- **Your instructions**: The response should consist of the records that follow, printed exactly.
### Supplied material
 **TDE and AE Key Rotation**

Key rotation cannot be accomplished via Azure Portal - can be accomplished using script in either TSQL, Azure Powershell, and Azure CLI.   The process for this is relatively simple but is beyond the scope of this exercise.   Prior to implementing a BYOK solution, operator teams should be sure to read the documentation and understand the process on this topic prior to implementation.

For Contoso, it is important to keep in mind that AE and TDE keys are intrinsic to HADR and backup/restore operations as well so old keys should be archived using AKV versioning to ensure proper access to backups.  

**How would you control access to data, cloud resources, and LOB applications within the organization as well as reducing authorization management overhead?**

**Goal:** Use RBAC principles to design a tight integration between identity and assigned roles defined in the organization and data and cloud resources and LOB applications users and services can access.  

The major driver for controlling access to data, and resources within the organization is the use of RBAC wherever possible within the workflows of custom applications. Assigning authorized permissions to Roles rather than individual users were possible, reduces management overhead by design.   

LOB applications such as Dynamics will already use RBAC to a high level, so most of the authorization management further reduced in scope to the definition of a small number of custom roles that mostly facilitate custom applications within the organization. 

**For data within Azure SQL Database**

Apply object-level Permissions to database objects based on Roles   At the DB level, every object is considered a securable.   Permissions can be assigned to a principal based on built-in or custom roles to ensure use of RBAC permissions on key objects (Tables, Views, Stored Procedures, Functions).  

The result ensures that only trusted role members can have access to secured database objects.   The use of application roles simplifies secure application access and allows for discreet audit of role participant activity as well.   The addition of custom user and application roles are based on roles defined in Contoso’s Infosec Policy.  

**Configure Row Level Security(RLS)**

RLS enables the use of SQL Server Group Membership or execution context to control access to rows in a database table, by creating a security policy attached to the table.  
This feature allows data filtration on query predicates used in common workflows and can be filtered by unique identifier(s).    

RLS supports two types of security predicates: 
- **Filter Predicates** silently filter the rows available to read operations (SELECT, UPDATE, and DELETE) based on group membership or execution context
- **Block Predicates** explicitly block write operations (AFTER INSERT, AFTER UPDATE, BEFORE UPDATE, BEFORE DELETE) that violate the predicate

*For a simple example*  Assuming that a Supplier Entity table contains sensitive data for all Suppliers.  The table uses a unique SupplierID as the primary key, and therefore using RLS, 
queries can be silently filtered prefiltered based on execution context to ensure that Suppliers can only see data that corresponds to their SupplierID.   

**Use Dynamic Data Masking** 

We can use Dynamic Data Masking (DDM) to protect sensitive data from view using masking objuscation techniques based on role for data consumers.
######
- **Written solution**:
 **TDE and AE Key Rotation**

Key rotation cannot be accomplished via Azure Portal - can be accomplished using script in either TSQL, Azure Powershell, and Azure CLI.   The process for this is relatively simple but is beyond the scope of this exercise.   Prior to implementing a BYOK solution, operator teams should be sure to read the documentation and understand the process on this topic prior to implementation.

For Contoso, it is important to keep in mind that AE and TDE keys are intrinsic to HADR and backup/restore operations as well so old keys should be archived using AKV versioning to ensure proper access to backups.  

**How would you control access to data, cloud resources, and LOB applications within the organization as well as reducing authorization management overhead?**

**Goal:** Use RBAC principles to design a tight integration between identity and assigned roles defined in the organization and data and cloud resources and LOB applications users and services can access.  

The major driver for controlling access to data, and resources within the organization is the use of RBAC wherever possible within the workflows of custom applications. Assigning authorized permissions to Roles rather than individual users were possible, reduces management overhead by design.   

LOB applications such as Dynamics will already use RBAC to a high level, so most of the authorization management further reduced in scope to the definition of a small number of custom roles that mostly facilitate custom applications within the organization. 

**For data within Azure SQL Database**

Apply object-level Permissions to database objects based on Roles   At the DB level, every object is considered a securable.   Permissions can be assigned to a principal based on built-in or custom roles to ensure use of RBAC permissions on key objects (Tables, Views, Stored Procedures, Functions).  

The result ensures that only trusted role members can have access to secured database objects.   The use of application roles simplifies secure application access and allows for discreet audit of role participant activity as well.   The addition of custom user and application roles are based on roles defined in Contoso’s Infosec Policy.  

**Configure Row Level Security(RLS)**

RLS enables the use of SQL Server Group Membership or execution context to control access to rows in a database table, by creating a security policy attached to the table.  
This feature allows data filtration on query predicates used in common workflows and can be filtered by unique identifier(s).    

RLS supports two types of security predicates: 
- **Filter Predicates** silently filter the rows available to read operations (SELECT, UPDATE, and DELETE) based on group membership or execution context
- **Block Predicates** explicitly block write operations (AFTER INSERT, AFTER UPDATE, BEFORE UPDATE, BEFORE DELETE) that violate the predicate

*For a simple example*  Assuming that a Supplier Entity table contains sensitive data for all Suppliers.  The table uses a unique SupplierID as the primary key, and therefore using RLS, 
queries can be silently filtered prefiltered based on execution context to ensure that Suppliers can only see data that corresponds to their SupplierID.   

**Use Dynamic Data Masking** 

We can use Dynamic Data Masking (DDM) to protect sensitive data from view using masking objuscation techniques based on role for data consumers.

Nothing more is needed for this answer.